Vertonur Sunimi (Migrated from SEC-2427) said:

Prerequisite: Browser with authenticated rememberme cookie stored.

Reproduction steps: 1. The browser open a page to trigger auto login. 2. Request received by server and processed right before code tokenRepository.updateToken(newToken.getSeries(), newToken.getTokenValue(), newToken.getDate()); of PersistentTokenBasedRememberMeServices and the executing thread paused. 3. End user refresh the page and a second request is sent to the server 4. The second request is recieved and processed through the Spring Security filters and returned a new cookie to the browser and the token( token-A) in the db is updated either. 5. The first request resumed and run code updateToken thus the db is updated with the new generated token (token-B). As the request has been canceled by the browser so token-B will never reach the browser with code addCookie(newToken, request, response); 6. Session of the end user time out and pages are requested again, browser send request s with token-A 7. !presentedToken.equals(token.getTokenValue()) of PersistentTokenBasedRememberMeServices is checked thus caused CookieTheftException be thrown and all tokens related to the end user in db are deleted.

SO concurrency control is needed for rememberme filter.

Comment From: spring-projects-issues

Cameron Dalton said:

I don't think "concurrency control" in the remember me filter will solve this. Thread execution in the first request might wait before it even gets to the remember me filter, the second request gets all the way through the remember me filter, and then the first request wakes up and proceeds all the way through the filter.

A common additional use case that will produces this behavior (think I can still call it the same bug):

The user opens a page which triggers a remember-me auto login

The response does not make it back to the client for any reason. For example:

Before the response comes back to the client (say on a page that takes a couple seconds to load) the user clicks Stop in the browser

Before the response comes back to the client, the user closes the browser

Some network issue prevents the response from making it back to the client (I experienced this with a 502 Proxy Error)

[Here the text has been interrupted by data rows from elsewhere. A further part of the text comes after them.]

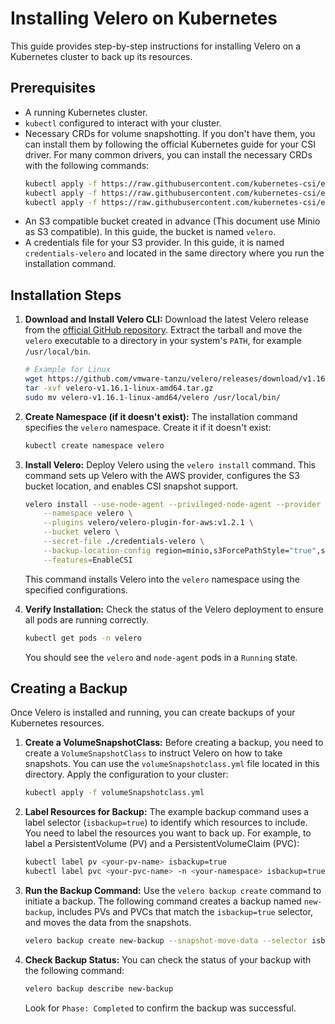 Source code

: # Installing Velero on Kubernetes

This guide provides step-by-step instructions for installing Velero on a Kubernetes cluster to back up its resources.

## Prerequisites

*   A running Kubernetes cluster.
*   `kubectl` configured to interact with your cluster.
*   Necessary CRDs for volume snapshotting. If you don't have them, you can install them by following the official Kubernetes guide for your CSI driver. For many common drivers, you can install the necessary CRDs with the following commands:
    ```bash
    kubectl apply -f https://raw.githubusercontent.com/kubernetes-csi/external-snapshotter/master/client/config/crd/snapshot.storage.k8s.io_volumesnapshotclasses.yaml
    kubectl apply -f https://raw.githubusercontent.com/kubernetes-csi/external-snapshotter/master/client/config/crd/snapshot.storage.k8s.io_volumesnapshotcontents.yaml
    kubectl apply -f https://raw.githubusercontent.com/kubernetes-csi/external-snapshotter/master/client/config/crd/snapshot.storage.k8s.io_volumesnapshots.yaml
    ```
*   An S3 compatible bucket created in advance (This document use Minio as S3 compatible). In this guide, the bucket is named `velero`.
*   A credentials file for your S3 provider. In this guide, it is named `credentials-velero` and located in the same directory where you run the installation command.

## Installation Steps

1.  **Download and Install Velero CLI:**
    Download the latest Velero release from the [official GitHub repository](https://github.com/vmware-tanzu/velero/releases). Extract the tarball and move the `velero` executable to a directory in your system's `PATH`, for example `/usr/local/bin`.
    ```bash
    # Example for Linux
    wget https://github.com/vmware-tanzu/velero/releases/download/v1.16.1/velero-v1.16.1-linux-amd64.tar.gz
    tar -xvf velero-v1.16.1-linux-amd64.tar.gz
    sudo mv velero-v1.16.1-linux-amd64/velero /usr/local/bin/
    ```

2.  **Create Namespace (if it doesn't exist):**
    The installation command specifies the `velero` namespace. Create it if it doesn't exist:
    ```bash
    kubectl create namespace velero
    ```

3.  **Install Velero:**
    Deploy Velero using the `velero install` command. This command sets up Velero with the AWS provider, configures the S3 bucket location, and enables CSI snapshot support.
    ```bash
    velero install --use-node-agent --privileged-node-agent --provider aws \
        --namespace velero \
        --plugins velero/velero-plugin-for-aws:v1.2.1 \
        --bucket velero \
        --secret-file ./credentials-velero \
        --backup-location-config region=minio,s3ForcePathStyle="true",s3Url=https://{your-s3-url} \
        --features=EnableCSI
    ```
    This command installs Velero into the `velero` namespace using the specified configurations.

4.  **Verify Installation:**
    Check the status of the Velero deployment to ensure all pods are running correctly.
    ```bash
    kubectl get pods -n velero
    ```
    You should see the `velero` and `node-agent` pods in a `Running` state.

## Creating a Backup

Once Velero is installed and running, you can create backups of your Kubernetes resources.

1.  **Create a VolumeSnapshotClass:**
    Before creating a backup, you need to create a `VolumeSnapshotClass` to instruct Velero on how to take snapshots. You can use the `volumeSnapshotclass.yml` file located in this directory.
    Apply the configuration to your cluster:
    ```bash
    kubectl apply -f volumeSnapshotclass.yml
    ```

2.  **Label Resources for Backup:**
    The example backup command uses a label selector (`isbackup=true`) to identify which resources to include. You need to label the resources you want to back up. For example, to label a PersistentVolume (PV) and a PersistentVolumeClaim (PVC):
    ```bash
    kubectl label pv <your-pv-name> isbackup=true
    kubectl label pvc <your-pvc-name> -n <your-namespace> isbackup=true
    ```

3.  **Run the Backup Command:**
    Use the `velero backup create` command to initiate a backup. The following command creates a backup named `new-backup`, includes PVs and PVCs that match the `isbackup=true` selector, and moves the data from the snapshots.
    ```bash
    velero backup create new-backup --snapshot-move-data --selector isbackup=true --include-resources pv,pvc
    ```

4.  **Check Backup Status:**
    You can check the status of your backup with the following command:
    ```bash
    velero backup describe new-backup
    ```
    Look for `Phase: Completed` to confirm the backup was successful.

The user opens that page again

Since the previous response never made it back to the client, the new remember me cookie (with the updated token value) was not recorded by the browser. Thus when the user visits the page again, the browser submits the old cookie, triggering the CookieTheftException.

Comment From: weaselmetal

Ok, this is an old issue. But I do believe the remember me functionality should not break with simultaneous requests. Which is actually the case.

If a client sends two simultaneous requests against the server, both with an expired session Id and with a valid remember me token, then the remember me functionality is broken. One of the two requests will create a new token and remove the old one. The request being handled second causes a CookieTheftException, removing all tokens, also the one which was just created. Follow up requests which would use the newer token end up with a 401 response.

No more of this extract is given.